The following example shows how logical decoding is controlled over the streaming replication protocol, using the program pg_recvlogical included in the PostgreSQL distribution. This requires that client authentication is set up to allow replication connections (see Section 26.2.5.1) and that max_wal_senders is set sufficiently high to allow an additional connection.

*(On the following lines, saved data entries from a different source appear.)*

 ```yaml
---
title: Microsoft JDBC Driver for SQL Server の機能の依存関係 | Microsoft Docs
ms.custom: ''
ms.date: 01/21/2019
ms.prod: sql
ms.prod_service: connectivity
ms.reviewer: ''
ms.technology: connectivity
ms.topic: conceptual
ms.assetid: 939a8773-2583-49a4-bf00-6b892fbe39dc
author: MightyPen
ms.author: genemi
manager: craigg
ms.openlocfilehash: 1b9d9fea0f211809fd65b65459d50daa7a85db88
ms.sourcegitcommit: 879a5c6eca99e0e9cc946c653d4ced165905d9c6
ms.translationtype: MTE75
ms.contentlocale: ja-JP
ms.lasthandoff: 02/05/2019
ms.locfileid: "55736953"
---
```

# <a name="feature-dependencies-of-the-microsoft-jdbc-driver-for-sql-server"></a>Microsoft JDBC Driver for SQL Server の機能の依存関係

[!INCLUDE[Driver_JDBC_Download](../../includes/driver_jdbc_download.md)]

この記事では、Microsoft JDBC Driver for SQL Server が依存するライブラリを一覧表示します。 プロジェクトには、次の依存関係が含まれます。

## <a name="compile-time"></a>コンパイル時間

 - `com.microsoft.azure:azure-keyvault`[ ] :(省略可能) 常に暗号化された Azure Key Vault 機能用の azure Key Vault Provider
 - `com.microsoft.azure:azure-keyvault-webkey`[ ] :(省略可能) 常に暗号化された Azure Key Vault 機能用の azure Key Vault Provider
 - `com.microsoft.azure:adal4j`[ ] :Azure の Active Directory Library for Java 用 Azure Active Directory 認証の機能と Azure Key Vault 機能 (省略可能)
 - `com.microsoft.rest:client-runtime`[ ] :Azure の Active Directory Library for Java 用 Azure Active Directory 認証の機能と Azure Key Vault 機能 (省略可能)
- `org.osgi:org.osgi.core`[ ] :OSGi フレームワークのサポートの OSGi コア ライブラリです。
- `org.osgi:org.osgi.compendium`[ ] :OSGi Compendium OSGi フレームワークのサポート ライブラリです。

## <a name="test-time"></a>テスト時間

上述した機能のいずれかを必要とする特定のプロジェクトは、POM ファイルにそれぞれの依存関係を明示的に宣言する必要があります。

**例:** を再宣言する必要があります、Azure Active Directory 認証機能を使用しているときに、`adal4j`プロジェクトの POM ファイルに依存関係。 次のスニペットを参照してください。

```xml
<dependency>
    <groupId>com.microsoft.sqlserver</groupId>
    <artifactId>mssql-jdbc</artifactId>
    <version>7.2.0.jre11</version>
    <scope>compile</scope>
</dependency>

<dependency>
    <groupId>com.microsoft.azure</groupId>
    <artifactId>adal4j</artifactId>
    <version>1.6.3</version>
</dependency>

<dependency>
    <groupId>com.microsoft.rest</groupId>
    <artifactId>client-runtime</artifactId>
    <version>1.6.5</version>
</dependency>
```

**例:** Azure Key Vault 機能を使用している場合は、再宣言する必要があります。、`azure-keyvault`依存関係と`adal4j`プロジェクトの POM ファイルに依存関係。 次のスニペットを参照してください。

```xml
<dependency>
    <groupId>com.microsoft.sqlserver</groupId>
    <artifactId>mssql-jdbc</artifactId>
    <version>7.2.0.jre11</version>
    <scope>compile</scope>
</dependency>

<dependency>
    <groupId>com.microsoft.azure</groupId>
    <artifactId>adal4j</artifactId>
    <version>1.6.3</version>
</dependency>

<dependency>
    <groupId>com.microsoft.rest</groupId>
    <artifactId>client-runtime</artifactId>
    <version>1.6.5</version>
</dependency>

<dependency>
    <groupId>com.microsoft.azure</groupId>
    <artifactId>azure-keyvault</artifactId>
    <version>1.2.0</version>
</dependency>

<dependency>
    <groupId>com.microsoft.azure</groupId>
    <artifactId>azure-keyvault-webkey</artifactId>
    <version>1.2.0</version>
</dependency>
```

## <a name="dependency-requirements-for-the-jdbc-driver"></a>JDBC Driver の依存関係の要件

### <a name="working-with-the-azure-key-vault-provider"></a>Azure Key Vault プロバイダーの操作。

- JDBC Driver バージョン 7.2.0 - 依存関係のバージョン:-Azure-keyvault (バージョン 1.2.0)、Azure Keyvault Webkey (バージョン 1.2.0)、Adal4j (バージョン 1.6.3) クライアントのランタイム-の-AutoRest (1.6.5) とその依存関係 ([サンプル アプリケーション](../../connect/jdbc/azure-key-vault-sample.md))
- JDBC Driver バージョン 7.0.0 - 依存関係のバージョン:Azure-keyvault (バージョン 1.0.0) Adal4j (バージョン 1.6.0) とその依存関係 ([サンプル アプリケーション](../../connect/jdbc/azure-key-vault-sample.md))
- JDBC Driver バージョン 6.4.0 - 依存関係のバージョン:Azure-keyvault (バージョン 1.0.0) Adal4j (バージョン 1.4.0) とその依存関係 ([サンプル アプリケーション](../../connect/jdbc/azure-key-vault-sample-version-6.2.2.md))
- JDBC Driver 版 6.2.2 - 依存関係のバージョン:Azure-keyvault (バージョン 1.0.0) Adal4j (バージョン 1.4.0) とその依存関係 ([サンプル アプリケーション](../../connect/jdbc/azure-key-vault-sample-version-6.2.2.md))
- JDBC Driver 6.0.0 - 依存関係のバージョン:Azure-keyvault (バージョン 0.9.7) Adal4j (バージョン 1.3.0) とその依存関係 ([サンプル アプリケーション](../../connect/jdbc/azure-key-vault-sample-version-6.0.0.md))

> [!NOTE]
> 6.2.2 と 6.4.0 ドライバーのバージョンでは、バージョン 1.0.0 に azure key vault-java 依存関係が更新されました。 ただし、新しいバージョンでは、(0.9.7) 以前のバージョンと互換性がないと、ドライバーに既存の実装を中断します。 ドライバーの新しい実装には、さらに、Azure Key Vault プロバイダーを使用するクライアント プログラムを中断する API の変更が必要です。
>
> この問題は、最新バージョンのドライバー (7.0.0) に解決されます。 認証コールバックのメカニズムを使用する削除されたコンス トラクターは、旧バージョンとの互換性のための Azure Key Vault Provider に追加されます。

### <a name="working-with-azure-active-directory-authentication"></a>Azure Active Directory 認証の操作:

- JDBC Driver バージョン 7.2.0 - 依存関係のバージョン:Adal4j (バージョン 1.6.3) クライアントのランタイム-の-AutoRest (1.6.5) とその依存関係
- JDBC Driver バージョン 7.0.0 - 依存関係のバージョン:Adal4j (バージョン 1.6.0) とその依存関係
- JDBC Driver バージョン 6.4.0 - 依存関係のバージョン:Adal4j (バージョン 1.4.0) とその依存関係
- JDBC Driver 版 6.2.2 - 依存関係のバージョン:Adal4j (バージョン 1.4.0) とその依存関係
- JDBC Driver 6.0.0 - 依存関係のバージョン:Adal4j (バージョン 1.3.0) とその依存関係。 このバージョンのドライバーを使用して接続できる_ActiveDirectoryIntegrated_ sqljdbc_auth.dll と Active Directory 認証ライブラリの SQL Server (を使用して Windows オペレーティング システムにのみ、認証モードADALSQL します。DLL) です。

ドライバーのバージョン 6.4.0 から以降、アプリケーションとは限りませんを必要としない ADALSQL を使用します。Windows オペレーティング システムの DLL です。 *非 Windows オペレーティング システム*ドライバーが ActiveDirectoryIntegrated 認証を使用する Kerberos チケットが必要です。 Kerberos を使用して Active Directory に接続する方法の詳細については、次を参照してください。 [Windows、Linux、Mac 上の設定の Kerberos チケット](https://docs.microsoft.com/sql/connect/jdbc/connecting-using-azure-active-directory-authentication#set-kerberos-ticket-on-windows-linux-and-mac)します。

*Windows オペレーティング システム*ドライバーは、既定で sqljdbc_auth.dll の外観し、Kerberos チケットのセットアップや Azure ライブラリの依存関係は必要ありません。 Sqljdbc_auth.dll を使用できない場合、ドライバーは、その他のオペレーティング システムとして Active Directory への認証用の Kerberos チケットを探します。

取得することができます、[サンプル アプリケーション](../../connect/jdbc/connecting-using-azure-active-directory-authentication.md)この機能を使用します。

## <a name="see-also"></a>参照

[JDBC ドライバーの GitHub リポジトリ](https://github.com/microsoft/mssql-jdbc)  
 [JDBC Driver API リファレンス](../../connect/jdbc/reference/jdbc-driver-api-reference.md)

$ pg_recvlogical -d postgres --slot=test --create-slot
$ pg_recvlogical -d postgres --slot=test --start -f -
Control+Z
$ psql -d postgres -c "INSERT INTO data(data) VALUES('4');"
$ fg
BEGIN 693
table public.data: INSERT: id[integer]:4 data[text]:'4'
COMMIT 693
Control+C
$ pg_recvlogical -d postgres --slot=test --drop-slot

Logical decoding can be used to build synchronous replication solutions with the same user interface as synchronous replication for streaming replication. To do this, the streaming replication interface (see Section 48.3) must be used to stream out data. Clients have to send Standby status update (F) (see Section 52.4) messages, just like streaming replication clients do.

Note

A synchronous replica receiving changes via logical decoding will work in the scope of a single database. Since, in contrast to that, synchronous_standby_names currently is server wide, this means this technique will not work properly if more than one database is actively used.

The pg_replication_slots view and the pg_stat_replication view provide information about the current state of replication slots and streaming replication connections respectively. These views apply to both physical and logical replication.